Assent for the Stoics created a belief, and the belief always precipitated an impulse to act. In simple terms, when I assented at every stage in the example above, I affirmed my belief, and that belief led to another perception and another evaluation, assent, belief… all the way to the final act of eating and the consequence. At any point in the chain of perceptions and evaluations we have the capacity not only to verify the perception factually as much as possible but also to verify the evaluations emotionally, through emotional reasoning. Not only, “Am I hungry? Do I need these kinds of calories?”, but also, “What am I feeling when I see the donut? Do I really want the donut or something else? How will Sam feel about me eating the last donut?” The Stoics assert that when we assent to our evaluation, we affirm our belief in the evaluation, and an impulse to act arises. But they allow us to engage our humanity, to pause in assenting to an evaluation, sometimes even to withhold our assent until we can properly decide, to either spend more time evaluating — checking in with head and heart. “Why don’t I wait a few minutes to see if I still feel like eating the donut?” “I’ll ask Sam whose donut it is.” “I feel like I’m avoiding something by eating this donut — I wonder what else I could do.” Giving and withholding our assent is our human superpower. It involves our full capacity to reason, which is both intellectual and emotional. And when we combine our intellectual and emotional reasoning as leaders we can be decision-makers and leaders with humanity.

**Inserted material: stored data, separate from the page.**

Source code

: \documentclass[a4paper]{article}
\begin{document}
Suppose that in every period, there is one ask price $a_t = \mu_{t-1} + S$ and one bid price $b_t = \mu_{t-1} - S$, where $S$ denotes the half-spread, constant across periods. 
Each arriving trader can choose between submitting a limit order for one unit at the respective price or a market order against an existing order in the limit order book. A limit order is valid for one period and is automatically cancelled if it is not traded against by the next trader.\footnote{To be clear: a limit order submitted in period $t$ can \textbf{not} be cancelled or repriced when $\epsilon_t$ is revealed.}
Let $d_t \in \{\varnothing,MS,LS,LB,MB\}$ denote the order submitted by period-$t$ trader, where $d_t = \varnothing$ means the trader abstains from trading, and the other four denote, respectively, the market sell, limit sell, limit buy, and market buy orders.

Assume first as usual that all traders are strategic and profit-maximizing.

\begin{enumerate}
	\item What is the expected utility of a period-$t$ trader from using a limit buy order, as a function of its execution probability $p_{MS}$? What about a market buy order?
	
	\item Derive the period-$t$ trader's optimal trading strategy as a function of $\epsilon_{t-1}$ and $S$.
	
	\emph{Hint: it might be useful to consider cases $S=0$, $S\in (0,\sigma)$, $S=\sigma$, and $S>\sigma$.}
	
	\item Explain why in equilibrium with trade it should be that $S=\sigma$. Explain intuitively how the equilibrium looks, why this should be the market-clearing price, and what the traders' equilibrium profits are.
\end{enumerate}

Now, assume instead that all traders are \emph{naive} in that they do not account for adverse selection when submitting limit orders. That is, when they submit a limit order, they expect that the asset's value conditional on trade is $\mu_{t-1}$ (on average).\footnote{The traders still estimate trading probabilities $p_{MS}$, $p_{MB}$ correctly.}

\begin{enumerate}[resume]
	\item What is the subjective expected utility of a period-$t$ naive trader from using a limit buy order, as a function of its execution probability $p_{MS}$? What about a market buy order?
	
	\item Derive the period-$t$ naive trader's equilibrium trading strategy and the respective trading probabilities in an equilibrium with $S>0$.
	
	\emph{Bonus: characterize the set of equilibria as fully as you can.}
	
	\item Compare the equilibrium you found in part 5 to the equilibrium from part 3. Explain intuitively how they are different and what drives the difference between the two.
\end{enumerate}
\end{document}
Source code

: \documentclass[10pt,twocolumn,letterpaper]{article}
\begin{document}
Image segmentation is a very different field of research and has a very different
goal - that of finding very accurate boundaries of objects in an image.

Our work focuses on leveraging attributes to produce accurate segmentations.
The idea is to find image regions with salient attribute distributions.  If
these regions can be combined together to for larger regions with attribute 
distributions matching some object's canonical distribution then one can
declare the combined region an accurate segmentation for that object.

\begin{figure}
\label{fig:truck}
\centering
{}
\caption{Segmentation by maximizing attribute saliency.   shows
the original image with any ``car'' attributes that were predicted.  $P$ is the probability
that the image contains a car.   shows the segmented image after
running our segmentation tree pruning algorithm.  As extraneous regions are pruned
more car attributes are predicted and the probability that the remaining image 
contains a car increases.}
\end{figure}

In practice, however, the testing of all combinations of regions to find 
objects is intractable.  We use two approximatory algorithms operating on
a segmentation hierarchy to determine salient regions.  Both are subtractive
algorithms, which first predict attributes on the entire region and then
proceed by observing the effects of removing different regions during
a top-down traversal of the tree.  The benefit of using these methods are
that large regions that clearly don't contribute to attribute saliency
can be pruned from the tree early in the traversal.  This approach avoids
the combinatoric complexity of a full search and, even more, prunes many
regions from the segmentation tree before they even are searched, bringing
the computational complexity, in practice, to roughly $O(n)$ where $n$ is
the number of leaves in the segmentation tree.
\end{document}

We are definitely living a VUCA-life these days, volatile, uncertain, complex, and ambiguous. We just can’t pause and reflect on every decision, although we can pause to reflect on many more than we do currently. And we need processes and models that help us cope, like Boyd’s OODA loop. But we also need models that will help us integrate the range of our reasoning capacities, to make fully human decisions. My donut example is kind of silly, but we can make it serious, deadly serious: I see a young African American man running on my street. I’m not including this to make light of the murder of Ahmaud Arbery, or any one of countless acts of racially motivated violence. I’m using this example because for the Stoics there is no real difference, from a psychological point of view, between the decision process that leads to eating a donut or murdering a human being. It is all ethical, it all rests on the capacity of a human being to evaluate their perceptions, to regulate their actions intellectually and emotionally, with full humanity and a willingness to withhold assent when we can’t be sure. Obviously, we must at least start at the level of equal human worth, but the ideal Stoic, the Stoic Sage, makes every choice ethically. It’s not that it’s impossible, it’s just that it’s really, really hard.

If we cannot find way to engage with the complexity of our current reality individually and collectively, the increase in all the aspects of VUCA we face will crush us, body and soul. Systems like OODA work, of course. People wouldn’t use them if they didn’t. What I wonder is if they work fully enough to help us keep our humanity while the world is speeding up and growing more uncertain, complex, and ambiguous. Do you want to be more stoic about life? Then be more human, learn also to reason through what emotions you are feeling and what emotions are relevant to the decisions you make. Livin’ la vida VUCA seems inevitable these days, but let’s live it like human beings.